Brexit: che fine farà l’inglese?
Mentre si continua a discutere dell’ultimo sondaggio dell’Indipendent, secondo cui il fronte del “leave” sarebbe in vantaggio di 10 punti di percentuale rispetto a quello dei pro “remain”, alcuni esperti si sono chiesti se l’inglese rimarrà la principale lingua europea, almeno per quanto riguarda le relazioni diplomatico-politiche, in caso di uscita del Regno Unito dall’Ue.
Brexit: che fine farà l’inglese?
Solo in 2 nazioni dell’Ue si parla “inglese”, il Regno Unito e la Repubblica d’Irlanda: se la prima, per demografia e Pil, ha un certo peso nell’Unione, la seconda, semplicemente, no.

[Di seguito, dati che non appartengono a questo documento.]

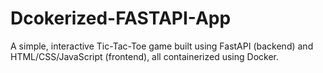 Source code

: # Dcokerized-FASTAPI-App
A simple, interactive Tic-Tac-Toe game built using FastAPI (backend) and HTML/CSS/JavaScript (frontend), all containerized using Docker.
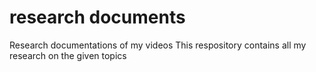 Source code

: # research documents
Research documentations of my videos
This respository contains all my research on the given topics

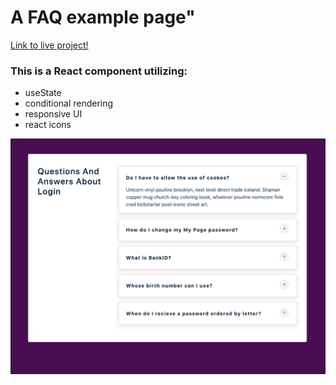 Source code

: # A FAQ example page"

[Link to live project!](https://mwomack-react-questions-4.netlify.app/)

### This is a React component utilizing:

- useState
- conditional rendering
- responsive UI
- react icons

![photo](./images/questions-img.png)
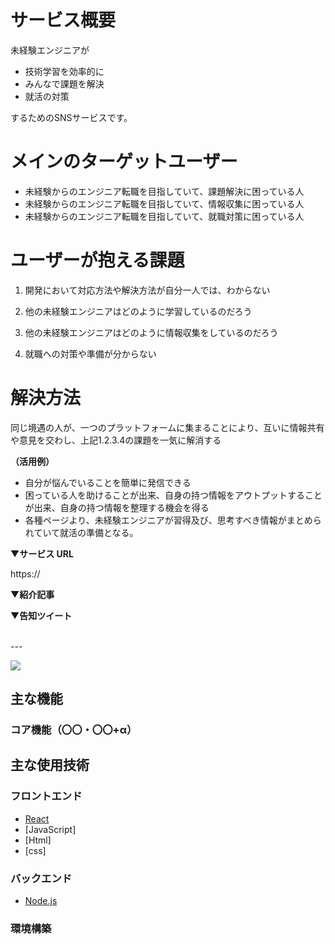 # サービス概要

未経験エンジニアが

- 技術学習を効率的に
- みんなで課題を解決
- 就活の対策
  
するためのSNSサービスです。

# メインのターゲットユーザー

- 未経験からのエンジニア転職を目指していて、課題解決に困っている人
- 未経験からのエンジニア転職を目指していて、情報収集に困っている人
- 未経験からのエンジニア転職を目指していて、就職対策に困っている人

# ユーザーが抱える課題

1. 開発において対応方法や解決方法が自分一人では、わからない
   <br>

2. 他の未経験エンジニアはどのように学習しているのだろう

3. 他の未経験エンジニアはどのように情報収集をしているのだろう

4. 就職への対策や準備が分からない

# 解決方法

同じ境遇の人が、一つのプラットフォームに集まることにより、互いに情報共有や意見を交わし、上記1.2.3.4の課題を一気に解消する

**（活用例）**

- 自分が悩んでいることを簡単に発信できる
- 困っている人を助けることが出来、自身の持つ情報をアウトプットすることが出来、自身の持つ情報を整理する機会を得る
- 各種ページより、未経験エンジニアが習得及び、思考すべき情報がまとめられていて就活の準備となる。


▼**サービス URL**

https://

▼**紹介記事**

▼**告知ツイート**


<br>
---

![](https://img.shields.io/badge/React-v18.2.0-blue)
<br>

## 主な機能

### コア機能（〇〇・〇〇+α）

## 主な使用技術

### フロントエンド

- [React](https://ja.react.dev/)
- [JavaScript]
- [Html]
- [css]


### バックエンド

- [Node.js](https://nodejs.org/en)

### 環境構築
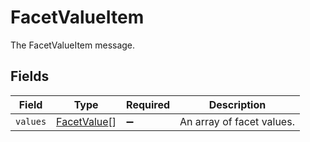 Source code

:# FacetValueItem

The FacetValueItem message.


## Fields

| Field                                             | Type                                              | Required                                          | Description                                       |
| ------------------------------------------------- | ------------------------------------------------- | ------------------------------------------------- | ------------------------------------------------- |
| `values`                                          | [FacetValue](../../models/shared/facetvalue.md)[] | :heavy_minus_sign:                                | An array of facet values.                         |
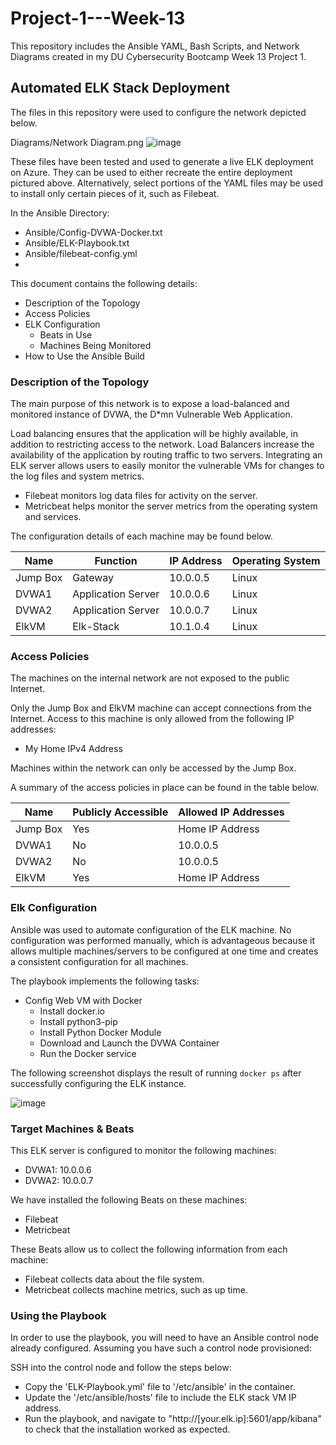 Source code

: # Project-1---Week-13
This repository includes the Ansible YAML, Bash Scripts, and Network Diagrams created in my DU Cybersecurity Bootcamp Week 13 Project 1.



## Automated ELK Stack Deployment

The files in this repository were used to configure the network depicted below.

Diagrams/Network Diagram.png
![image](https://user-images.githubusercontent.com/90221329/147609511-1f6ed6ad-1614-4f8e-8f95-7471bbe43344.png)

These files have been tested and used to generate a live ELK deployment on Azure. They can be used to either recreate the entire deployment pictured above. Alternatively, select portions of the YAML files may be used to install only certain pieces of it, such as Filebeat.

In the Ansible Directory:
- Ansible/Config-DVWA-Docker.txt
- Ansible/ELK-Playbook.txt
- Ansible/filebeat-config.yml
- 

This document contains the following details:
- Description of the Topology
- Access Policies
- ELK Configuration
  - Beats in Use
  - Machines Being Monitored
- How to Use the Ansible Build


### Description of the Topology

The main purpose of this network is to expose a load-balanced and monitored instance of DVWA, the D*mn Vulnerable Web Application.

Load balancing ensures that the application will be highly available, in addition to restricting access to the network.
Load Balancers increase the availability of the application by routing traffic to two servers. 
Integrating an ELK server allows users to easily monitor the vulnerable VMs for changes to the log files and system metrics.
- Filebeat monitors log data files for activity on the server.
- Metricbeat helps monitor the server metrics from the operating system and services. 

The configuration details of each machine may be found below.

| Name     | Function           | IP Address | Operating System |
|----------|--------------------|------------|------------------|
| Jump Box | Gateway            | 10.0.0.5   | Linux            |
| DVWA1    | Application Server | 10.0.0.6   | Linux            |
| DVWA2    | Application Server | 10.0.0.7   | Linux            |
| ElkVM    | Elk-Stack          | 10.1.0.4   | Linux            |

### Access Policies

The machines on the internal network are not exposed to the public Internet. 

Only the Jump Box and ElkVM machine can accept connections from the Internet. Access to this machine is only allowed from the following IP addresses:
- My Home IPv4 Address

Machines within the network can only be accessed by the Jump Box.

A summary of the access policies in place can be found in the table below.

| Name     | Publicly Accessible | Allowed IP Addresses |
|----------|---------------------|----------------------|
| Jump Box | Yes                 | Home IP Address      |
| DVWA1    | No                  | 10.0.0.5             |
| DVWA2    | No                  | 10.0.0.5             |
| ElkVM    | Yes                 | Home IP Address      |

### Elk Configuration

Ansible was used to automate configuration of the ELK machine. No configuration was performed manually, which is advantageous because it allows multiple machines/servers to be configured at one time and creates a consistent configuration for all machines.

The playbook implements the following tasks:
- Config Web VM with Docker
	- Install docker.io
	- Install python3-pip
	- Install Python Docker Module
	- Download and Launch the DVWA Container
	- Run the Docker service

The following screenshot displays the result of running `docker ps` after successfully configuring the ELK instance.

![image](https://user-images.githubusercontent.com/90221329/147987854-f8046778-7e58-4db5-8dc9-d13fd5bb0fb4.png)


### Target Machines & Beats

This ELK server is configured to monitor the following machines:

- DVWA1: 10.0.0.6
- DVWA2: 10.0.0.7

We have installed the following Beats on these machines:

- Filebeat
- Metricbeat

These Beats allow us to collect the following information from each machine:
- Filebeat collects data about the file system.
- Metricbeat collects machine metrics, such as up time.

### Using the Playbook
In order to use the playbook, you will need to have an Ansible control node already configured. Assuming you have such a control node provisioned: 

SSH into the control node and follow the steps below:
- Copy the 'ELK-Playbook.yml' file to '/etc/ansible' in the container.
- Update the '/etc/ansible/hosts' file to include the ELK stack VM IP address.
- Run the playbook, and navigate to "http://[your.elk.ip]:5601/app/kibana" to check that the installation worked as expected.
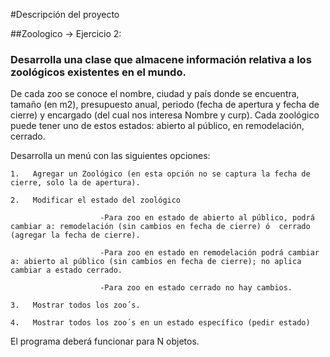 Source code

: #Descripción del proyecto

##Zoologico -> Ejercicio 2:

### Desarrolla una clase que almacene información relativa a los zoológicos existentes en el mundo.

De cada zoo se conoce el nombre, ciudad y país donde se encuentra, tamaño (en m2), presupuesto anual, periodo (fecha de apertura y fecha de cierre) y encargado (del cual nos interesa Nombre y curp). Cada zoológico puede tener uno de estos estados: abierto al público, en remodelación, cerrado.

Desarrolla un menú con las siguientes opciones:

	1.   Agregar un Zoológico (en esta opción no se captura la fecha de cierre, solo la de apertura).

	2.   Modificar el estado del zoológico

						-Para zoo en estado de abierto al público, podrá cambiar a: remodelación (sin cambios en fecha de cierre) ó  cerrado (agregar la fecha de cierre).

						-Para zoo en estado en remodelación podrá cambiar a: abierto al público (sin cambios en fecha de cierre); no aplica cambiar a estado cerrado.

						-Para zoo en estado cerrado no hay cambios.

	3.   Mostrar todos los zoo´s.

	4.   Mostrar todos los zoo´s en un estado específico (pedir estado)

 El programa deberá funcionar para N objetos.
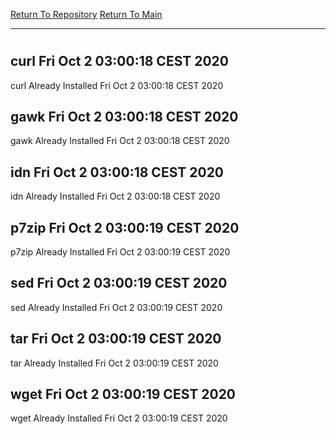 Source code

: [Return To Repository](https://github.com/bast69/piholeparser/)
[Return To Main](https://github.com/bast69/piholeparser/blob/master/RecentRunLogs/Mainlog.md)
____________________________________
# 
## curl Fri Oct  2 03:00:18 CEST 2020
curl Already Installed Fri Oct  2 03:00:18 CEST 2020
## gawk Fri Oct  2 03:00:18 CEST 2020
gawk Already Installed Fri Oct  2 03:00:18 CEST 2020
## idn Fri Oct  2 03:00:18 CEST 2020
idn Already Installed Fri Oct  2 03:00:18 CEST 2020
## p7zip Fri Oct  2 03:00:19 CEST 2020
p7zip Already Installed Fri Oct  2 03:00:19 CEST 2020
## sed Fri Oct  2 03:00:19 CEST 2020
sed Already Installed Fri Oct  2 03:00:19 CEST 2020
## tar Fri Oct  2 03:00:19 CEST 2020
tar Already Installed Fri Oct  2 03:00:19 CEST 2020
## wget Fri Oct  2 03:00:19 CEST 2020
wget Already Installed Fri Oct  2 03:00:19 CEST 2020
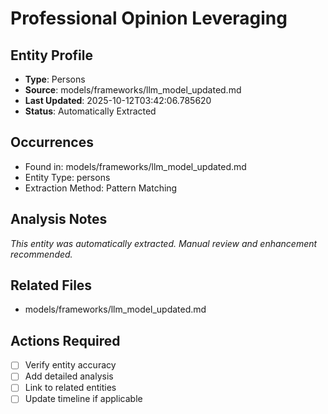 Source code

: # Professional Opinion Leveraging

## Entity Profile
- **Type**: Persons
- **Source**: models/frameworks/llm_model_updated.md
- **Last Updated**: 2025-10-12T03:42:06.785620
- **Status**: Automatically Extracted

## Occurrences
- Found in: models/frameworks/llm_model_updated.md
- Entity Type: persons
- Extraction Method: Pattern Matching

## Analysis Notes
*This entity was automatically extracted. Manual review and enhancement recommended.*

## Related Files
- models/frameworks/llm_model_updated.md

## Actions Required
- [ ] Verify entity accuracy
- [ ] Add detailed analysis
- [ ] Link to related entities
- [ ] Update timeline if applicable
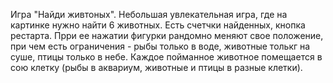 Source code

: Игра "Найди живтоных". Небольшая увлекательная игра, где на картинке нужно найти 6 животных.
Есть счетчки найденных, кнопка рестарта. Прри ее нажатии фигурки рандомно меняют свое положение, при чем есть ограничения - рыбы только в воде, животные толькг на суше, птицы только в небе.
Каждое пойманное животное помещается в сою клетку (рыбы в аквариум, животные и птицы в разные клетки).
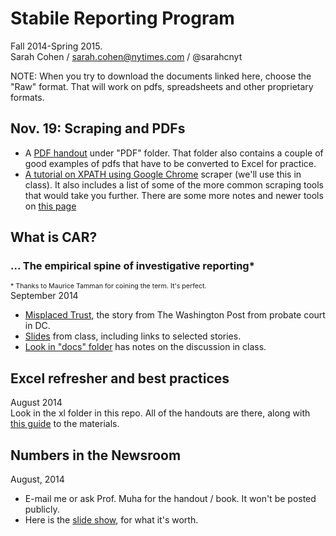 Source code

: Stabile Reporting Program
=======

Fall 2014-Spring 2015.<br>
Sarah Cohen / sarah.cohen@nytimes.com / @sarahcnyt

NOTE: When you try to download the documents linked here, choose the "Raw" format. That will work on pdfs, spreadsheets and other proprietary formats.

## Nov. 19: Scraping and PDFs
* A [PDF handout](https://github.com/sarahcnyt/stabile/tree/master/pdf) under "PDF" folder. That folder also contains a couple of good examples of pdfs that have to be converted to Excel for practice. 
* [A tutorial on XPATH using Google Chrome](http://sarahcnyt.github.io/ire-toronto) scraper (we'll use this in class). It also includes a list of some of the more common scraping tools that would take you further. There are some more notes and newer tools on [this page](https://github.com/sarahcnyt/stabile/blob/master/docs/xpath.md)

## What is CAR? ##
### ... The empirical spine of investigative reporting* ###
<span style="font-size:8pt;">\* Thanks to Maurice Tamman for coining the term. It's perfect.</span><br>
September 2014 <br>

* [Misplaced Trust](https://dl.dropboxusercontent.com/u/26514347/story_pdfs/guardians.pdf), the story from The Washington Post from probate court in DC.
* [Slides](http://slides.com/sarahcnyt/investigative-spine) from class, including links to selected stories.
* [Look in "docs" folder](http://github.com/sarahcnyt/stabile/tree/master/docs/lecturenotes-guardians.md) has notes on the discussion in class.


## Excel refresher and best practices ##
August 2014 <br>
Look in the xl folder in this repo. All of the handouts are there, along with [this guide](https://github.com/sarahcnyt/stabile/blob/master/xl/readme.md) to the materials.

## Numbers in the Newsroom ##
August, 2014<br>

* E-mail me or ask Prof. Muha for the handout / book. It won't be posted publicly.
* Here is the [slide show](http://slides.com/sarahcnyt/numbers-in-the-newsroom/#/), for what it's worth.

Dunque, in caso di Brexit, si verificherebbe una situazione quantomeno “bizzarra”, si analizza dall’Economist, perché “un’unione di nazioni per un totale di 450 milioni di abitanti (senza contare i cittadini britannici, nda) si ritroverebbe dominata da una lingua parlata ufficialmente dalla repubblica irlandese (la cui “prima lingua ufficiale” – come recita l’articolo 8 della Costituzione repubblicana – è il Gaelico, nda) – 4,6 milioni di abitanti – e da Malta (la lingua ufficiale è il “maltese”, nda) che ha 420 mila abitanti”.
Pronta a tornare in auge tra gli eurocrati la lingua di Molière e Hugo quindi? Difficilmente accadrà, secondo Quartz. Al massimo vedremo svilupparsi ancor di più l’euro-inglese, definito da Rivista Studio come «una specie di ibrido dei burocrati, che preserva lo spelling e le regole dell’inglese britannico ma attribuisce significati diversi ad alcune parole: per esempio la parola “delay” (ritardo, in inglese britannico), nei documenti della Ue (cioè in euro-inglese) significa “deadline”», che alla fine potrebbe assumere una forma distante dall’inglese britannico diventando un creolo a sé stante.